With these findings, announced in a news release on Wednesday, BridgeBio continues “building on the potential of BBP-418 to rapidly improve biomarker levels and functional benefit” in patients with limb-girdle muscular dystrophy (LGMD) type 2I/R9 (LGMD2I/R9), Mizuho Securities told investors in a Wednesday note.
The company is planning to file an application package for BBP-418 with the FDA in the first half of this year, according to BridgeBio’s release, with analysts anticipating a U.S. launch in late 2026 or early 2027.
LGMD 2I/R9 is a monogenic and autosomal recessive subtype of LGMD that manifests as skeletal myopathy of the limbs, followed later by progression into the lung and heart muscles. The condition is caused by mutations in the FKRP gene, weakening its function. This leads to defective alpha dystroglycan (αDG), which under healthy conditions helps stabilize muscles.
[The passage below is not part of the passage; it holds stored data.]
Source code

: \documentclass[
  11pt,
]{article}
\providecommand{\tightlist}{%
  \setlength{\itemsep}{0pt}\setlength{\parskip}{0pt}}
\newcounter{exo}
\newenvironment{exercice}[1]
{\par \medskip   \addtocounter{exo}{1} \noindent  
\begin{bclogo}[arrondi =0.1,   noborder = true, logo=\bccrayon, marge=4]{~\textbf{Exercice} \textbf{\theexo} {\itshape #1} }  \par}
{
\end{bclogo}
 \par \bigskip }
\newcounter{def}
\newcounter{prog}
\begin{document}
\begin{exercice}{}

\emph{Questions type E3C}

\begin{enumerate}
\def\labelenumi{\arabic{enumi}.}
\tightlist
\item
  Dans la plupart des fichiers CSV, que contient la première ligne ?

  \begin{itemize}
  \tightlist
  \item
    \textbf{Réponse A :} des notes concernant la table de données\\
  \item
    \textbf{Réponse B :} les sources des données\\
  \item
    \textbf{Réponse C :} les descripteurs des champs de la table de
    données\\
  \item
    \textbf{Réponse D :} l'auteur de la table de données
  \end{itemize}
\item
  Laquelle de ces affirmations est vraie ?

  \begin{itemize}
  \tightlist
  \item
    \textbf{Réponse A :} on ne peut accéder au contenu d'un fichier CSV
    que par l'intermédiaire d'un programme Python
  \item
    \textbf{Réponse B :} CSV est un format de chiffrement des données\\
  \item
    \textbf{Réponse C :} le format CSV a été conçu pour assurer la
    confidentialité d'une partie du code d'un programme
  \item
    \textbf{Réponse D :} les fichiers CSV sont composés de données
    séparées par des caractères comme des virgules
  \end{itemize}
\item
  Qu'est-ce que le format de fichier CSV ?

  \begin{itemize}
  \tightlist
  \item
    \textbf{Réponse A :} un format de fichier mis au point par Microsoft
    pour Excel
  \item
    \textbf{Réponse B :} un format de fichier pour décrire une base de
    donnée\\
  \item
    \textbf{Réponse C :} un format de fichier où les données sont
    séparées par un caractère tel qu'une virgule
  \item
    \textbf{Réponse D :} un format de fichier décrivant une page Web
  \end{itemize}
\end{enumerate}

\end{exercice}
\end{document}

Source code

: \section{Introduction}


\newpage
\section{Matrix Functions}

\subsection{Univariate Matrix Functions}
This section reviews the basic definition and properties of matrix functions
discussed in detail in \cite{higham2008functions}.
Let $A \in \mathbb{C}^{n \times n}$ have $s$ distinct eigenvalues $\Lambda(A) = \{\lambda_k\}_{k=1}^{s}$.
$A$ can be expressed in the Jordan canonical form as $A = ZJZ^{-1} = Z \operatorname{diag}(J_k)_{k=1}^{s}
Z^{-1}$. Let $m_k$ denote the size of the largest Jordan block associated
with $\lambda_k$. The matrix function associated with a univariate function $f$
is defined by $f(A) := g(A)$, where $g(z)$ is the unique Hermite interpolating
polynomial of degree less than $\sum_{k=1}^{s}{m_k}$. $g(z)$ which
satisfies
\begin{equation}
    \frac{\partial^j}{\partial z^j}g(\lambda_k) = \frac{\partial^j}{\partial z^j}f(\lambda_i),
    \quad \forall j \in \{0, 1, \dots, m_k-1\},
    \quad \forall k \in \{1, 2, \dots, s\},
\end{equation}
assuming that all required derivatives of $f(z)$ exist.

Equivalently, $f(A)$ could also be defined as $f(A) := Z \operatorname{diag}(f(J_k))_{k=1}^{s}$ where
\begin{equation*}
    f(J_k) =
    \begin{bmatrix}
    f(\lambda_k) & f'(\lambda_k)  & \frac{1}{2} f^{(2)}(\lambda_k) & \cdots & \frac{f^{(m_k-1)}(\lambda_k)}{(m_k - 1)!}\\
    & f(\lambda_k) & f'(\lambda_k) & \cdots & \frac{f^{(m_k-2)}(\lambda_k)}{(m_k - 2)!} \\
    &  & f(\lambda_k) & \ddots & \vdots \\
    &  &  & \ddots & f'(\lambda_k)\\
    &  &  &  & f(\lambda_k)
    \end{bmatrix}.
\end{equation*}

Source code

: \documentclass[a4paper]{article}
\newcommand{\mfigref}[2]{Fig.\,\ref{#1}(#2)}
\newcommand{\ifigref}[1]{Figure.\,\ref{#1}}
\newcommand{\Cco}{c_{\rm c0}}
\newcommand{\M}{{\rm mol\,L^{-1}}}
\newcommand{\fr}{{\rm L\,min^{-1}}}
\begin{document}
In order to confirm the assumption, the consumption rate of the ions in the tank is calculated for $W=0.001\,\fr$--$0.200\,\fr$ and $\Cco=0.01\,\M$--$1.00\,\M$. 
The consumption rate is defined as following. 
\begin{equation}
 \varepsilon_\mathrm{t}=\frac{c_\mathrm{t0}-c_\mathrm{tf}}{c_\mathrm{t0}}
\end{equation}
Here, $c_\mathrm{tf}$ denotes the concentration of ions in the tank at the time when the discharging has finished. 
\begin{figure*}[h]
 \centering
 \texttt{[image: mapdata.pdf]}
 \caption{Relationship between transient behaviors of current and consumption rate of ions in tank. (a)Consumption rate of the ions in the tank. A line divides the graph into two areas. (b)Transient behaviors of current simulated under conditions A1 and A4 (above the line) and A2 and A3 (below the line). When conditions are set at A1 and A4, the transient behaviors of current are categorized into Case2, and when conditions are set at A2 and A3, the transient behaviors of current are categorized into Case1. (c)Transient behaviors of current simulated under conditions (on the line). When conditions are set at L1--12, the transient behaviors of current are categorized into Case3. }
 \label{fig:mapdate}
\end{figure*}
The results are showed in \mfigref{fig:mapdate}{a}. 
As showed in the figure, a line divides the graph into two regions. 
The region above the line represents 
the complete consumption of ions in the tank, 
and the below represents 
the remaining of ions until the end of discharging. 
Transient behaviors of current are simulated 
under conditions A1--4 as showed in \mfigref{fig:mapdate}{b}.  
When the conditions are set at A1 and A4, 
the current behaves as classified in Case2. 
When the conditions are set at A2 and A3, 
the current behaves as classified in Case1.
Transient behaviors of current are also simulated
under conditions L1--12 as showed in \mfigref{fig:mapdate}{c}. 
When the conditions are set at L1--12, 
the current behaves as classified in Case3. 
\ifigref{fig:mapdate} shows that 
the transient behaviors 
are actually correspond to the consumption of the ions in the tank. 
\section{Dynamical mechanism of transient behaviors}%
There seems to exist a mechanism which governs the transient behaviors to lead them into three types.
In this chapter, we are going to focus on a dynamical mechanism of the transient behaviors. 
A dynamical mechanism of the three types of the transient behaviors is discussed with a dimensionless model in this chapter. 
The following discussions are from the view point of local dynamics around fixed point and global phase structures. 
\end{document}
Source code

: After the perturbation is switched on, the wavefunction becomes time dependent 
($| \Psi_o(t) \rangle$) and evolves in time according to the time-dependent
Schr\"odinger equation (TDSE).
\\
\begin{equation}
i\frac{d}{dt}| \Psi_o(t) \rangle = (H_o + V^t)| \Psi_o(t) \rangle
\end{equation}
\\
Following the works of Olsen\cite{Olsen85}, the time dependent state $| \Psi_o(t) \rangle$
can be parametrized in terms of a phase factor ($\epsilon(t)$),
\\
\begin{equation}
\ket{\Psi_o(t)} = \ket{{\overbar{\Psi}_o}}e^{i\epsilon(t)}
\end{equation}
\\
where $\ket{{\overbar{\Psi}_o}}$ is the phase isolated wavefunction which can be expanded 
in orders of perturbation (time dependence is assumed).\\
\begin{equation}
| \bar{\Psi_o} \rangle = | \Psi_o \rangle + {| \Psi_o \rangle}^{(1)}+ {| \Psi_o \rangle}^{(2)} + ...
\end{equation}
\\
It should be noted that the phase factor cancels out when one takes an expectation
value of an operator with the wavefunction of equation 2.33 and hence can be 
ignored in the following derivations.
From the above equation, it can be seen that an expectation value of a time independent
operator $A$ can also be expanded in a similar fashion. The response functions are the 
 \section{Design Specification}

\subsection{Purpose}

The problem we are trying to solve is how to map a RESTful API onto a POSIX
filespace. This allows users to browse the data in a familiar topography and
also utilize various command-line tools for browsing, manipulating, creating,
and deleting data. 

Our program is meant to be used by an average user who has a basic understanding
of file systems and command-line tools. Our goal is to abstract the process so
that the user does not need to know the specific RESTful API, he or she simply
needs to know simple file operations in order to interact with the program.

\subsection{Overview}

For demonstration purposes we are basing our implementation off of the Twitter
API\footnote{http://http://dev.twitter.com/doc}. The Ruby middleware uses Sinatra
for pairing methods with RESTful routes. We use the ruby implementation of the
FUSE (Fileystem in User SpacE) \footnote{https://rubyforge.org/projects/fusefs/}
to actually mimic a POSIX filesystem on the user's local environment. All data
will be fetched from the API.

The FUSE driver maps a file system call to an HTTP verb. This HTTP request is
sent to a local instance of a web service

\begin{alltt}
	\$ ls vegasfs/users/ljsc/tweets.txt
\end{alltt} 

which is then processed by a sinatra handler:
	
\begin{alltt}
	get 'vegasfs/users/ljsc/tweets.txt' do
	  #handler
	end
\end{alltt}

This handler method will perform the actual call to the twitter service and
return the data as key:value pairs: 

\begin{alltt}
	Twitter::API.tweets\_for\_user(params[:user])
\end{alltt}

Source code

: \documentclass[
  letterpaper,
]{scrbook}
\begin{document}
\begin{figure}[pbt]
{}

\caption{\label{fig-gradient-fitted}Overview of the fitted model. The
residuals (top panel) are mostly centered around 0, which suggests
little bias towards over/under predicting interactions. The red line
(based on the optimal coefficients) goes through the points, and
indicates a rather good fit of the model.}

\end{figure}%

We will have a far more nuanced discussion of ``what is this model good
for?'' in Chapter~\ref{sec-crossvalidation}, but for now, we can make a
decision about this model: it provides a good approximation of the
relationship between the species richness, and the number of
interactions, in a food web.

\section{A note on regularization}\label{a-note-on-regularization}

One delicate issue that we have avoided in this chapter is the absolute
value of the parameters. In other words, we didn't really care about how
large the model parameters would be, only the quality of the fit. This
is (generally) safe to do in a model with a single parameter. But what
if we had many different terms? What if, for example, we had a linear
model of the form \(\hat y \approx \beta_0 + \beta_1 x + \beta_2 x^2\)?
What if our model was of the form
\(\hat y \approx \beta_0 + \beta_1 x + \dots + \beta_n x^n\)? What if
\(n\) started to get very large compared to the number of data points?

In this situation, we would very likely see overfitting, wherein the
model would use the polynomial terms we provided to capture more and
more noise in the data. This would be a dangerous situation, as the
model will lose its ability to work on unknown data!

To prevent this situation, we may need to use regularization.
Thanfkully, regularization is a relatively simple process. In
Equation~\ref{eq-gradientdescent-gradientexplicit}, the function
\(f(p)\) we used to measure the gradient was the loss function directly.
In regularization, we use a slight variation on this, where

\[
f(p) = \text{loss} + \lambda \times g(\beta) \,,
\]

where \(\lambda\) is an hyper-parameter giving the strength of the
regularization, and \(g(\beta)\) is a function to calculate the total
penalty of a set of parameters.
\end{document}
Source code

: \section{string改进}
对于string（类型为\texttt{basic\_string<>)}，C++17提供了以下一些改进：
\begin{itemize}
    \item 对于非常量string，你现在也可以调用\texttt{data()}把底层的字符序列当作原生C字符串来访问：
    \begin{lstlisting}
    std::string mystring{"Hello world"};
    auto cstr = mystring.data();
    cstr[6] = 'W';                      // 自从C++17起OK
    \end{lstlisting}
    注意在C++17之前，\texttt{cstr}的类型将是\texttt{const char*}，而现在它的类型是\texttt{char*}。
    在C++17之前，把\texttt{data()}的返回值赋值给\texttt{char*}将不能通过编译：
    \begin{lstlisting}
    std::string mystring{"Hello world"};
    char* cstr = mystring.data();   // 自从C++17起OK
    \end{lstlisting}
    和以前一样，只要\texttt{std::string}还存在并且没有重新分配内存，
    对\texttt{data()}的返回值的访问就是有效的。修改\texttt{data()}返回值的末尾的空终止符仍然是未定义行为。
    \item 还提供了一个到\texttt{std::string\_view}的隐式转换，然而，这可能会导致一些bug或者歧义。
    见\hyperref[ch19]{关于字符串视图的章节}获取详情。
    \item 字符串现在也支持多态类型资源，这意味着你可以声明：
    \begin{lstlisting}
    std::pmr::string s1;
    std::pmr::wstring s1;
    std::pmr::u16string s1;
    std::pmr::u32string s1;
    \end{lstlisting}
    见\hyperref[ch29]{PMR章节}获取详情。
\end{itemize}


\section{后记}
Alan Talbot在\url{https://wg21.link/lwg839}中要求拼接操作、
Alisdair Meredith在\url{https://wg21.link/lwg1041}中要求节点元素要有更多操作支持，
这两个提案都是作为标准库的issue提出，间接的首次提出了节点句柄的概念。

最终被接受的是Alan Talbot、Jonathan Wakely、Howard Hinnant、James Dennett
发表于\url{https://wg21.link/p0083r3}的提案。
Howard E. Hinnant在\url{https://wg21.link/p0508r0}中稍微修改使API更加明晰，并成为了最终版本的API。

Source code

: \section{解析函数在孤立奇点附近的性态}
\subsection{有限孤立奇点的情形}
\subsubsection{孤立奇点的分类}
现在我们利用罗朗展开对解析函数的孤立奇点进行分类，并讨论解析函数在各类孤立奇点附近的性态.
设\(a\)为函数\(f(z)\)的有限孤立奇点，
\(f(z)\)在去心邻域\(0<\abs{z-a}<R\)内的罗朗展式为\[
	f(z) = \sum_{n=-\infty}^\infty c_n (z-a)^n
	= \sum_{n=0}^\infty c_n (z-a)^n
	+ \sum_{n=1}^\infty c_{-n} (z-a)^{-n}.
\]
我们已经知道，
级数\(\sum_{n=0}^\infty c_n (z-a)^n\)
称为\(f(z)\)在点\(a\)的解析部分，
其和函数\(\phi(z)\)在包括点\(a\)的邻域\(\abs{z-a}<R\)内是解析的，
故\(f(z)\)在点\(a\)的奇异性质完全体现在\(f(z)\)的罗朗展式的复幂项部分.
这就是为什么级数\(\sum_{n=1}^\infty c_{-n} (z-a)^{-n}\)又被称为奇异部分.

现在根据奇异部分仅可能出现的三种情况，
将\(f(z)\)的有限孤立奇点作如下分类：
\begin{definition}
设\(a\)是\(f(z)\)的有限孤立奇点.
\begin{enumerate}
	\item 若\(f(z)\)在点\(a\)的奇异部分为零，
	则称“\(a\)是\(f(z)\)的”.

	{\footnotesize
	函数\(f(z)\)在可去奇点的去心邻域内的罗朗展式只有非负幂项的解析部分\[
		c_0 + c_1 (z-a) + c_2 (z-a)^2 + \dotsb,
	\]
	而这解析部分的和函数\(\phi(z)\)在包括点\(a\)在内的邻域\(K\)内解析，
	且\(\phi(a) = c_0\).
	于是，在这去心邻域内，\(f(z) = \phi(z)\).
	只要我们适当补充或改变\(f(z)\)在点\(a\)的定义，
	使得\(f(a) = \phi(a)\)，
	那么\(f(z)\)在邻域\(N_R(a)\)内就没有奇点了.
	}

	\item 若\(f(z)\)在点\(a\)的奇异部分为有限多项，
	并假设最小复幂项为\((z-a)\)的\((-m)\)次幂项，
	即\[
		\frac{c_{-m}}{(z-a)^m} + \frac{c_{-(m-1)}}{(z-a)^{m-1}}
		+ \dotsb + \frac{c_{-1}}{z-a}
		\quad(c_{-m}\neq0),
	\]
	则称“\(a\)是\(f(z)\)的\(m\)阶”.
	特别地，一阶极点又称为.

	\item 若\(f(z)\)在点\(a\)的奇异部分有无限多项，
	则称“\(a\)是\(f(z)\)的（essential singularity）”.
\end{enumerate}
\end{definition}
BridgeBio’s answer to LGMD 2I/R9 is BBP-418, which works by bombarding the FKRP protein with its corresponding substrate, in effect driving increased function of αDG and improving muscle stability.
In the Phase 3 FORTIFY trial, BridgeBio enrolled 81 patients who were given either BBP-418 or placebo. At three months, the investigational drug nearly doubled the biomarker αDG, which helps measure muscle stabilization in patients, the company reported in October 2025.
Wednesday’s data build on these findings, showing a significant 1.8-times increase in αDG at three months, whereas placebo controls saw “approximately no change” in this biomarker, according to the release. BBP-418 was also able to sustain these “highly statistically significant increases” in αDG through 12 months, BridgeBio added.
William Blair also expressed confidence in BridgeBio’s candidate.
“While FORTIFY was designed to support an accelerated approval pathway using glycosylated αDG as a surrogate endpoint, based on a meeting BridgeBio held with the FDA, the agency has recommended orienting the NDA toward a traditional approval,” the analysts said in a Thursday note to investors.
“We believe [this] is indicative of the strength and consistency of both biomarker and functional efficacy data favoring BBP-418 treatment,” they added.
Mizuho also “observed that the favorable effects of BBP-418 vs placebo start early in the treatment”—as early as three months in. This is true even for clinical outcomes, such as the 100-meter timed test and pulmonary function.
Taken together, FORTFY’s findings “look highly concordant across both efficacy biomarkers . . . and functional measures,” according to Jefferies, which sent out its own investor note on Wednesday. Consequently, the firm stated a 90%+ confidence rate in a full approval for BBP-418 by the end of 2026 or early 2027. Jefferies anticipates at least $600 million in peak sales, noting that this forecast is “quite conservative.”